Helping cities adapt to cycling… That’s the challenge of the biennial Bicycle Architecture that takes place in June in Amsterdam. For its second edition, the biennial dedicated to the link between architecture and cycling has put very innovative projects in the spotlights. Here are the highlights.
The second biennial of cycling architecture in Amsterdam presents innovative, creative and original infrastructure projects aimed at encouraging municipalities and people to turn to cycling. “By presenting realistic and dynamic solutions, the BAB inspires a new way of thinking about what cities of the future should look like,” explains Adam Stones, head of Bycs, the company behind the biennial. “Our mission? Convince municipalities to move up a gear regarding their bike-compatibility by giving them a series of concrete examples. And aim for the “50by30”, meaning 50% of all urban trips will be done by bike by 2030.”
This BAB consists of an aggregate of projects, 15 in total, grouped around three themes: roads, connections and destinations. Of the projects selected by the architects of NEXT, a firm based in Amsterdam and Beijing, 11 have already been realised, and four are still in concept phase. Here’s the top five.
1. Utrecht: the largest bicycle parking in the world
Utrecht, in the Netherlands, is at the top of the list of 90 best cities for cycling. More than 43% of all trips take place regularly on two-wheeled vehicles. The authorities have turned the Dutch city into a cycling paradise thanks to an investment in ad hoc infrastructure: a network of covered and open-air cycle paths connects different parts of the city, and bridges, underpasses and roundabouts have been specially designed for cyclists. However, a growing number of cyclists need a safe place to park. The city has therefore built the world’s largest bicycle parking lot, with 12,500 spaces, indoor ramps to facilitate access, and a digital system to direct cyclists to the available free spaces. After some work, Utrecht aims to increase the capacity of this bike park to 33,000 spaces by 2020.

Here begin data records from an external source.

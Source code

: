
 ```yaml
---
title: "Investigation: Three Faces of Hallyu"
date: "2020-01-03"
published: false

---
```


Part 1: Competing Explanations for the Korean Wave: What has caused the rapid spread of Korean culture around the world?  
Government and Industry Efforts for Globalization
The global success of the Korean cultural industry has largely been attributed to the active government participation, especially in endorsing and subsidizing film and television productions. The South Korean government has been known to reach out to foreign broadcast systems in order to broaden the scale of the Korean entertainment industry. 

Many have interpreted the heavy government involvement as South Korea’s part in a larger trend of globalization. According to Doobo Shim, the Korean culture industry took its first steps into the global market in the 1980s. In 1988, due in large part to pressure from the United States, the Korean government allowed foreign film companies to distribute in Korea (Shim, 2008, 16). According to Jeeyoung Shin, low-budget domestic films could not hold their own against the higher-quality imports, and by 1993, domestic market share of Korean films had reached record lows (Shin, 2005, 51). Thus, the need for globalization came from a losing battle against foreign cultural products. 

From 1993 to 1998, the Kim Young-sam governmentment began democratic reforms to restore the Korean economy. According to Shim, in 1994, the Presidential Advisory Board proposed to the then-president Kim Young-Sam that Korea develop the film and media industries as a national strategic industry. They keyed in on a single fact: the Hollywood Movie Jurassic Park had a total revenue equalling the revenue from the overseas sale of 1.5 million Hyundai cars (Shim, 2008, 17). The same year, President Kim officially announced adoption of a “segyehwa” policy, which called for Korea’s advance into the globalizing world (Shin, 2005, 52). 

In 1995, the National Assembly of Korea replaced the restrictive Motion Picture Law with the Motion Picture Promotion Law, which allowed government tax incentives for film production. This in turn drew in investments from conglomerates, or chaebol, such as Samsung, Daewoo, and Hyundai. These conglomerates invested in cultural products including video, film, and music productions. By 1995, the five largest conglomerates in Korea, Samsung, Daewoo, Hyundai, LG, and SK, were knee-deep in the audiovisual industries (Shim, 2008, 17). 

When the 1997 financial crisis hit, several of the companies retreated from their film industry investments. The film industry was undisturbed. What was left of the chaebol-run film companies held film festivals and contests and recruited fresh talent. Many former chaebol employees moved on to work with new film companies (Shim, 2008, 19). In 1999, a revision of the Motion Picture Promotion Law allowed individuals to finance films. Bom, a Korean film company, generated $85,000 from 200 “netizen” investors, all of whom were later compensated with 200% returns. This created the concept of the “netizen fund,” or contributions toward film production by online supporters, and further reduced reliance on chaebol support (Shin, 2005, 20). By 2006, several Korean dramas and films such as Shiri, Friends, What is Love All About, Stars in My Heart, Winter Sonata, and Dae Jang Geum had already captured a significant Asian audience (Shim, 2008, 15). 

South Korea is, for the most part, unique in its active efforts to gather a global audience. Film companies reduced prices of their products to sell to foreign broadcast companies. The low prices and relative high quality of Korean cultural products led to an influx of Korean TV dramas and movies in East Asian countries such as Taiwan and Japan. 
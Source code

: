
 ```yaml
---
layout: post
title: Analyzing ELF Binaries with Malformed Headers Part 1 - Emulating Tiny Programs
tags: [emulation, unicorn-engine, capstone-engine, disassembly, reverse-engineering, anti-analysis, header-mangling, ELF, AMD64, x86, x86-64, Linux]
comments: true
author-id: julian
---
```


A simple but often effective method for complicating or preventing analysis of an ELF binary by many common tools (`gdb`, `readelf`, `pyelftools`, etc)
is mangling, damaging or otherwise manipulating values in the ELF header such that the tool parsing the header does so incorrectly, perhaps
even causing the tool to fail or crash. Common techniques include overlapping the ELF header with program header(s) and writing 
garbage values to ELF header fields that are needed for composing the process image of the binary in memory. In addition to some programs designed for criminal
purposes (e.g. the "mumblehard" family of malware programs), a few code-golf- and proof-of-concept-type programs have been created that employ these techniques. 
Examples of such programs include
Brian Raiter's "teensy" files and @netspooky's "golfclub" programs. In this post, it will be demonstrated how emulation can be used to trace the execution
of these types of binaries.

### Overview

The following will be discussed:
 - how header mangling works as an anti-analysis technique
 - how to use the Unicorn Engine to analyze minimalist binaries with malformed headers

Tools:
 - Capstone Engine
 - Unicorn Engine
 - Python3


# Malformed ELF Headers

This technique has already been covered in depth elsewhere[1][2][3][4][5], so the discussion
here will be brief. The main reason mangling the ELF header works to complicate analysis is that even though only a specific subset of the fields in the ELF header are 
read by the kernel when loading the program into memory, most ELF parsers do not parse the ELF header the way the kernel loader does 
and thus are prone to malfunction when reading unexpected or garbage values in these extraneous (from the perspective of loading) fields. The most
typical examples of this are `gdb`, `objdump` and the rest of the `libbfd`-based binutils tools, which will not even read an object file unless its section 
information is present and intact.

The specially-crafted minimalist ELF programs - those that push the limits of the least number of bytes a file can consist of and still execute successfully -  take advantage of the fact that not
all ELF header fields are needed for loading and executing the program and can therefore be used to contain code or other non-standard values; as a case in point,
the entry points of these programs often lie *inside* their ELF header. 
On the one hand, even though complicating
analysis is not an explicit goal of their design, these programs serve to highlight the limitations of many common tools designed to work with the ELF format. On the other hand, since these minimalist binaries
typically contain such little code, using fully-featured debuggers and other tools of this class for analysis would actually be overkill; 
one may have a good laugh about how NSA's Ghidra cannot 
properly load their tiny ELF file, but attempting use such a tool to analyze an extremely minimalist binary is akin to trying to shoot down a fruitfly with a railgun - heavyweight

2. Bokrijk: cycling through water
Limburg proposes quite an extraordinary experience. Cyclists can cycle “through water” on a specially designed trail that crosses the Bokrijk ponds. “Cycling through water” offers an immersive experience in nature. The road is 212 metres long and 3 metres wide. Since its opening, it has already been crossed by more than 1 million cyclists who feel like Moses as the path opens in the water.
3. Limburg: riding on treetops
In the same region, Limburger planners have designed a path that literally carries cyclists in the air, on a treed loop that crosses a dense forest, nearly 10 metres above the ground. The path is part of a network of cycle paths that crosses the reserve of De Wijers, in the north of the flat country. As a result, cyclists are encouraged to get closer to nature – literally.
4. Auckland: a state-of-the-art airway
In the same vein, but in a much more urban fashion, Auckland is finalising the construction of a cycle corridor over the city’s busiest thoroughfares. The first phase of the project has already transformed an old motorway exit into an elevated airway. Lined with atmospheric sensors, this track informs cyclists in real time about the degree of pollution. Most importantly, it crosses the central motorway junction of Auckland and connects commuters to the city’s existing cycle network. A safe way for city dwellers to get to the city centre.
5. China: the world’s longest elevated bicycle path
Building the world’s longest elevated bicycle path for 7.6 kilometres? That’s the challenge faced by Xiamen, China. This suspended path crosses the city on top of a heavily used road network. With a capacity of 2,000 bikes at peak times and rental points for those who don’t have their own bikes, this new route should relieve congestion in the metropolis and encourage people to get on their bikes. The cycle path is suspended under a bus lane. It follows the city’s public transport network and connects it to 11 exit points. The idea is to encourage intermodal transport, because at any moment, cyclists can leave the track to jump in the bus or tube.